══ Input material

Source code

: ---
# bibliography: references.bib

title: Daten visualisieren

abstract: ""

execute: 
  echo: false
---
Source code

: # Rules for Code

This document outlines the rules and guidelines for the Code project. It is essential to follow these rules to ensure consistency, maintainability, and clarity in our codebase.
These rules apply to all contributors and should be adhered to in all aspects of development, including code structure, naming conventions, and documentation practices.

════

Task prompt =
What you write should match, character for character, the lines from the one with "echo: false" to the end of the data, both included.

Exercise response =
  echo: false
---
Source code

: # Rules for Code

This document outlines the rules and guidelines for the Code project. It is essential to follow these rules to ensure consistency, maintainability, and clarity in our codebase.
These rules apply to all contributors and should be adhered to in all aspects of development, including code structure, naming conventions, and documentation practices.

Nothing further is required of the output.